Material to process »

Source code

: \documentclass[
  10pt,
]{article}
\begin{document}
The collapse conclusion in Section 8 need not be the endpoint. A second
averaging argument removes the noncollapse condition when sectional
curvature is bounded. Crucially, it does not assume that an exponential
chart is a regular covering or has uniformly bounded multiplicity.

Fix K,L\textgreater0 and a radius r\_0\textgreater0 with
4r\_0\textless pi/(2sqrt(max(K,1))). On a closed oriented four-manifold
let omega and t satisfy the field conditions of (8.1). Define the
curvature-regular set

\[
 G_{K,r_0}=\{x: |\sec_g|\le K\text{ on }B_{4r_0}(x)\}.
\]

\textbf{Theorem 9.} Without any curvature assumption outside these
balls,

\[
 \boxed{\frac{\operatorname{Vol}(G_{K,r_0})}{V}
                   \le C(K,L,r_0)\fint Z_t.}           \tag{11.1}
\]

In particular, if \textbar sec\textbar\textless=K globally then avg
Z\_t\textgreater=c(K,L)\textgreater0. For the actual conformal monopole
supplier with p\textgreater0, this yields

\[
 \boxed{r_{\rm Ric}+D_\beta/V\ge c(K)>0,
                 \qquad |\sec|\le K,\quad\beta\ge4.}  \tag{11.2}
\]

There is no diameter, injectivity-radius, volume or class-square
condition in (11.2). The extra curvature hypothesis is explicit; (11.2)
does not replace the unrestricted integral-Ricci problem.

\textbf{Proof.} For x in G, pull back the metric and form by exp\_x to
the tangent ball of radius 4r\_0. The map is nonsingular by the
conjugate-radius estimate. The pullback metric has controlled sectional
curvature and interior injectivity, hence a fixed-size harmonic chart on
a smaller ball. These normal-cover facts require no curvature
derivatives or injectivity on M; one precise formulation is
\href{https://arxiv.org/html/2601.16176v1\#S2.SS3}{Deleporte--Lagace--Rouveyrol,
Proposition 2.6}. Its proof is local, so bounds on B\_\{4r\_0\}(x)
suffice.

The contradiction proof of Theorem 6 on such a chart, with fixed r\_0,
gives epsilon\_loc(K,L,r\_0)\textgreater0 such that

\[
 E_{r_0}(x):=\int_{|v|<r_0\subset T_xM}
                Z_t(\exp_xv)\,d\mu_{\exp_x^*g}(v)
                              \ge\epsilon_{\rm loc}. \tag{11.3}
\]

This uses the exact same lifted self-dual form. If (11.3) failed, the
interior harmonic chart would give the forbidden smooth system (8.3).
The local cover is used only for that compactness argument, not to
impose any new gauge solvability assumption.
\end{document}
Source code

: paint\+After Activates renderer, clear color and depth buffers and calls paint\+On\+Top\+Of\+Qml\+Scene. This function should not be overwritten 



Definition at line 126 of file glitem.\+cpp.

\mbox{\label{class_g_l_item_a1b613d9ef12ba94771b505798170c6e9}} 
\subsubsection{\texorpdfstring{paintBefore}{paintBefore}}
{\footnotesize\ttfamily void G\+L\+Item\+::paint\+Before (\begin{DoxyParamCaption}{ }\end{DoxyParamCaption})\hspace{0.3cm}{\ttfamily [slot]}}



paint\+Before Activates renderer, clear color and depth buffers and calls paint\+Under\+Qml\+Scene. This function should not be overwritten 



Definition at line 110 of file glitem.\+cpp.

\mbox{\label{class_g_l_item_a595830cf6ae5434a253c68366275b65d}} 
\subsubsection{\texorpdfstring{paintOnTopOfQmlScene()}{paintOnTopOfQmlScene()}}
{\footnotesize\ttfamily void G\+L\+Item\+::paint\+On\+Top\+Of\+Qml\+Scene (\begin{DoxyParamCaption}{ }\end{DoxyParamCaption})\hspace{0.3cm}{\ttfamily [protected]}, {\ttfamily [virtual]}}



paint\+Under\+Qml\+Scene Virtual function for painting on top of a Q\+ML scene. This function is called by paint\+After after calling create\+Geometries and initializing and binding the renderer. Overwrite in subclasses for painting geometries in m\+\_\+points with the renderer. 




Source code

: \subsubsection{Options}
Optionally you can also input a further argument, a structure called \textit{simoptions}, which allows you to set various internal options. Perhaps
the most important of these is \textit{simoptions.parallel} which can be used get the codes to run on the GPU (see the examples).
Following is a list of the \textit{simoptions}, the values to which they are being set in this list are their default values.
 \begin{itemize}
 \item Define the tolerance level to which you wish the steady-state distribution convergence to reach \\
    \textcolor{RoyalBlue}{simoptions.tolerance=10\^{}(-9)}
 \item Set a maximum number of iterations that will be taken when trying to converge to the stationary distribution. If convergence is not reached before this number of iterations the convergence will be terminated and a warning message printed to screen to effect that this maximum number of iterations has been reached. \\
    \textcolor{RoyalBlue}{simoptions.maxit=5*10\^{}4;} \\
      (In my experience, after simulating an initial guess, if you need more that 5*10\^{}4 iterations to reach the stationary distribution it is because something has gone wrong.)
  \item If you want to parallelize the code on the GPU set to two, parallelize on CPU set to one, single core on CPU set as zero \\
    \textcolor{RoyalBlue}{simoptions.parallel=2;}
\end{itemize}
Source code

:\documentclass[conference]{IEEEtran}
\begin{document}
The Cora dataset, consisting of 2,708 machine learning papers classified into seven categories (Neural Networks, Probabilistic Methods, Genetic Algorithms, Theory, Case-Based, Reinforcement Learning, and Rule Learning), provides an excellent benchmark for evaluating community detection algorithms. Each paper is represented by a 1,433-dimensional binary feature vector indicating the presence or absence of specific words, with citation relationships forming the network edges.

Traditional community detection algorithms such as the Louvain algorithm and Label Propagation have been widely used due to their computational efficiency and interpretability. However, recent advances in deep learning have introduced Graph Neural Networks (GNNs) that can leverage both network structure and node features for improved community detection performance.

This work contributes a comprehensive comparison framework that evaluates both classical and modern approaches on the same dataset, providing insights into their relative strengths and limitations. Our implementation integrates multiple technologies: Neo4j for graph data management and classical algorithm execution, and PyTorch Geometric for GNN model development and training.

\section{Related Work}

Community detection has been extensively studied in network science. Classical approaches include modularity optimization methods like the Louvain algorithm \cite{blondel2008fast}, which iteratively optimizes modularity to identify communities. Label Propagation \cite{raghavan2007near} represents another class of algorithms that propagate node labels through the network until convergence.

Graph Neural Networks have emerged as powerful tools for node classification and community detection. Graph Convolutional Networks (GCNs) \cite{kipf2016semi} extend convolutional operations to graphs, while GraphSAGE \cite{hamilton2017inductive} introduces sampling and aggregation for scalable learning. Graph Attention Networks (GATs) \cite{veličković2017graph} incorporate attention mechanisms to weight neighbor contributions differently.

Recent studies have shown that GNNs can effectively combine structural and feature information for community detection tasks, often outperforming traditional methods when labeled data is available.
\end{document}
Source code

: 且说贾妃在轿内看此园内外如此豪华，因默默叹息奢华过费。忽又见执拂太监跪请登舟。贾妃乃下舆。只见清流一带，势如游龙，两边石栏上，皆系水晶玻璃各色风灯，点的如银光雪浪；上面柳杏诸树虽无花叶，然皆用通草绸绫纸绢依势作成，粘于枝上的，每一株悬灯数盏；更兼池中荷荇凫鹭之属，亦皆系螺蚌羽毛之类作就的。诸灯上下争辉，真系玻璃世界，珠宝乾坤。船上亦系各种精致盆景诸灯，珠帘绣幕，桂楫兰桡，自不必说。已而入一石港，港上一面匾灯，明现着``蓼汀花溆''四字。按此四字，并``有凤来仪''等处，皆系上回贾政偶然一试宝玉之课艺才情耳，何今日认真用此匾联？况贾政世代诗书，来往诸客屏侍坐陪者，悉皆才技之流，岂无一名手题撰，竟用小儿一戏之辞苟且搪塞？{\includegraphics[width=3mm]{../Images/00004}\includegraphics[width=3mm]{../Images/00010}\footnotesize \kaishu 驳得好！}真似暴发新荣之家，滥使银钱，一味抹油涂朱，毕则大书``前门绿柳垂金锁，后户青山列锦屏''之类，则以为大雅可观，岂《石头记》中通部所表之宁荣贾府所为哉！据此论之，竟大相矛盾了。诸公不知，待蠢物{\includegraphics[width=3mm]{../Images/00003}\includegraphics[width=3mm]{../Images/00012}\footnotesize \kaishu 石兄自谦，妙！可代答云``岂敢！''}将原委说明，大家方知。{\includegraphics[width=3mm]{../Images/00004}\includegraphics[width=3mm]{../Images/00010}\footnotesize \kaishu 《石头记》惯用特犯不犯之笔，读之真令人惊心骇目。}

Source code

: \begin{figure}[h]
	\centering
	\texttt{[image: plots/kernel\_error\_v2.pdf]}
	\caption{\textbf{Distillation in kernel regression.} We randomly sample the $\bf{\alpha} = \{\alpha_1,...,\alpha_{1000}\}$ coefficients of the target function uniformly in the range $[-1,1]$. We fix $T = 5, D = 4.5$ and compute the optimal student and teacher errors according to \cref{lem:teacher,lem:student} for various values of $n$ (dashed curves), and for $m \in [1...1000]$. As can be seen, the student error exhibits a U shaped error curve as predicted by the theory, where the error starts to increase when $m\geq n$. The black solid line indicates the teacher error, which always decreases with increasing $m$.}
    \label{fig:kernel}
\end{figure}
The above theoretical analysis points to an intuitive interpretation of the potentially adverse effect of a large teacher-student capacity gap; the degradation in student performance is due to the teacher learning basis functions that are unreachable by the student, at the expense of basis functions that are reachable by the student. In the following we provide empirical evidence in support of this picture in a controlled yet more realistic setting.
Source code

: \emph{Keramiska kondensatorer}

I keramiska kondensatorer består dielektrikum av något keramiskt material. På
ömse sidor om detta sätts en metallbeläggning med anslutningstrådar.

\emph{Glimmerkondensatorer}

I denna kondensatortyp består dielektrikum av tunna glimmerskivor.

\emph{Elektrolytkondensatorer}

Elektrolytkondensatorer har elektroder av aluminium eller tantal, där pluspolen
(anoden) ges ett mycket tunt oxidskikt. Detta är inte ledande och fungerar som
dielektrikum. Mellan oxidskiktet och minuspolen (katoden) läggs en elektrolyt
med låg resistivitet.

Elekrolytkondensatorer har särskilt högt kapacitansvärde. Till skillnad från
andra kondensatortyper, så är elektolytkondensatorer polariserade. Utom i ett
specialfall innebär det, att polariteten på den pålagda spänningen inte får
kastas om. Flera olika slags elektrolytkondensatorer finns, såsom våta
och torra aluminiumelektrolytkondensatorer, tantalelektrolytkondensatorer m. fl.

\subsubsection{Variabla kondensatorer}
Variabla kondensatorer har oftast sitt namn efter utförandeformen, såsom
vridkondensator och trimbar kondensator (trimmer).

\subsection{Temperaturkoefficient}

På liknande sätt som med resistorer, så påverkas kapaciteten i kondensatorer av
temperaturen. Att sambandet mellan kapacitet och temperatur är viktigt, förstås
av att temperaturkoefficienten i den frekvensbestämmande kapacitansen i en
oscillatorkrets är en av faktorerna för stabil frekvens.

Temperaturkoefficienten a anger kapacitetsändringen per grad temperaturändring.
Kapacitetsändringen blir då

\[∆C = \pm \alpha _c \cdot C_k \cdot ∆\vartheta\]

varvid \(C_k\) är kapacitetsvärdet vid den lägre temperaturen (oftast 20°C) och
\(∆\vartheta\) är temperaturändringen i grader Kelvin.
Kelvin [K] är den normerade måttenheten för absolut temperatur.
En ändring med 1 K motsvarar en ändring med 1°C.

Problem requirements » Give the number of lines in the listing that hold the string "kernel", and supply nothing further.

Answer section » 3